#### Prompt:
Line by line, copy the entries exactly, excluding the pictures.

#### Information:
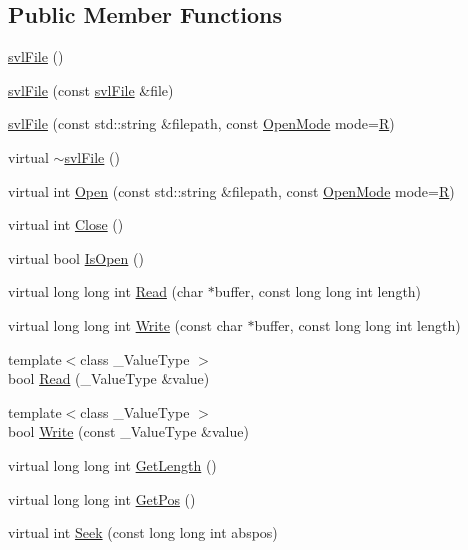 \subsection*{Public Member Functions}
\begin{DoxyCompactItemize}
\item 
\hyperlink{classsvl_file_a3bf2cd56dbbb1503e4a85289d9fa20d3}{svl\+File} ()
\item 
\hyperlink{classsvl_file_a092ae18727d1b6b95ce8e08297ce7309}{svl\+File} (const \hyperlink{classsvl_file}{svl\+File} \&file)
\item 
\hyperlink{classsvl_file_a537ab837bf88a0f8db65661a700c65ec}{svl\+File} (const std\+::string \&filepath, const \hyperlink{classsvl_file_a457656e908091234c3b92e11596ae1eb}{Open\+Mode} mode=\hyperlink{classsvl_file_a457656e908091234c3b92e11596ae1ebafe4e2c50609d24167be9c0c276c0c6c2}{R})
\item 
virtual \hyperlink{classsvl_file_a11bb01c4178002babdd83bb308222cb6}{$\sim$svl\+File} ()
\item 
virtual int \hyperlink{classsvl_file_ab433e010e565a684b6767dc3ab8f16cf}{Open} (const std\+::string \&filepath, const \hyperlink{classsvl_file_a457656e908091234c3b92e11596ae1eb}{Open\+Mode} mode=\hyperlink{classsvl_file_a457656e908091234c3b92e11596ae1ebafe4e2c50609d24167be9c0c276c0c6c2}{R})
\item 
virtual int \hyperlink{classsvl_file_a94d17e1c028e00296adae1006976abd5}{Close} ()
\item 
virtual bool \hyperlink{classsvl_file_a72f2b30878e3e55d5c6c987b2d4eb959}{Is\+Open} ()
\item 
virtual long long int \hyperlink{classsvl_file_a84cb50a2e47f112fa7b7cd24532e6661}{Read} (char $\ast$buffer, const long long int length)
\item 
virtual long long int \hyperlink{classsvl_file_af4517b3f890e9b56686b1e31728ada17}{Write} (const char $\ast$buffer, const long long int length)
\item 
{\footnotesize template$<$class \+\_\+\+Value\+Type $>$ }\\bool \hyperlink{classsvl_file_ab60935c3bcfaa69e07332059b3ab9a13}{Read} (\+\_\+\+Value\+Type \&value)
\item 
{\footnotesize template$<$class \+\_\+\+Value\+Type $>$ }\\bool \hyperlink{classsvl_file_abed84f5285fa5052a219d198fc5a2e0a}{Write} (const \+\_\+\+Value\+Type \&value)
\item 
virtual long long int \hyperlink{classsvl_file_a9ccc4b30233d9619c9c59e275f13e47b}{Get\+Length} ()
\item 
virtual long long int \hyperlink{classsvl_file_af846b5c2d9afff7e0112bdab62a1ea5d}{Get\+Pos} ()
\item 
virtual int \hyperlink{classsvl_file_ac7c60953728feb139668ce0e1ba7daff}{Seek} (const long long int abspos)
\end{DoxyCompactItemize}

#### Exercise answer:
 \subsection*{Public Member Functions}
\begin{DoxyCompactItemize}
\item 
\hyperlink{classsvl_file_a3bf2cd56dbbb1503e4a85289d9fa20d3}{svl\+File} ()
\item 
\hyperlink{classsvl_file_a092ae18727d1b6b95ce8e08297ce7309}{svl\+File} (const \hyperlink{classsvl_file}{svl\+File} \&file)
\item 
\hyperlink{classsvl_file_a537ab837bf88a0f8db65661a700c65ec}{svl\+File} (const std\+::string \&filepath, const \hyperlink{classsvl_file_a457656e908091234c3b92e11596ae1eb}{Open\+Mode} mode=\hyperlink{classsvl_file_a457656e908091234c3b92e11596ae1ebafe4e2c50609d24167be9c0c276c0c6c2}{R})
\item 
virtual \hyperlink{classsvl_file_a11bb01c4178002babdd83bb308222cb6}{$\sim$svl\+File} ()
\item 
virtual int \hyperlink{classsvl_file_ab433e010e565a684b6767dc3ab8f16cf}{Open} (const std\+::string \&filepath, const \hyperlink{classsvl_file_a457656e908091234c3b92e11596ae1eb}{Open\+Mode} mode=\hyperlink{classsvl_file_a457656e908091234c3b92e11596ae1ebafe4e2c50609d24167be9c0c276c0c6c2}{R})
\item 
virtual int \hyperlink{classsvl_file_a94d17e1c028e00296adae1006976abd5}{Close} ()
\item 
virtual bool \hyperlink{classsvl_file_a72f2b30878e3e55d5c6c987b2d4eb959}{Is\+Open} ()
\item 
virtual long long int \hyperlink{classsvl_file_a84cb50a2e47f112fa7b7cd24532e6661}{Read} (char $\ast$buffer, const long long int length)
\item 
virtual long long int \hyperlink{classsvl_file_af4517b3f890e9b56686b1e31728ada17}{Write} (const char $\ast$buffer, const long long int length)
\item 
{\footnotesize template$<$class \+\_\+\+Value\+Type $>$ }\\bool \hyperlink{classsvl_file_ab60935c3bcfaa69e07332059b3ab9a13}{Read} (\+\_\+\+Value\+Type \&value)
\item 
{\footnotesize template$<$class \+\_\+\+Value\+Type $>$ }\\bool \hyperlink{classsvl_file_abed84f5285fa5052a219d198fc5a2e0a}{Write} (const \+\_\+\+Value\+Type \&value)
\item 
virtual long long int \hyperlink{classsvl_file_a9ccc4b30233d9619c9c59e275f13e47b}{Get\+Length} ()
\item 
virtual long long int \hyperlink{classsvl_file_af846b5c2d9afff7e0112bdab62a1ea5d}{Get\+Pos} ()
\item 
virtual int \hyperlink{classsvl_file_ac7c60953728feb139668ce0e1ba7daff}{Seek} (const long long int abspos)
\end{DoxyCompactItemize}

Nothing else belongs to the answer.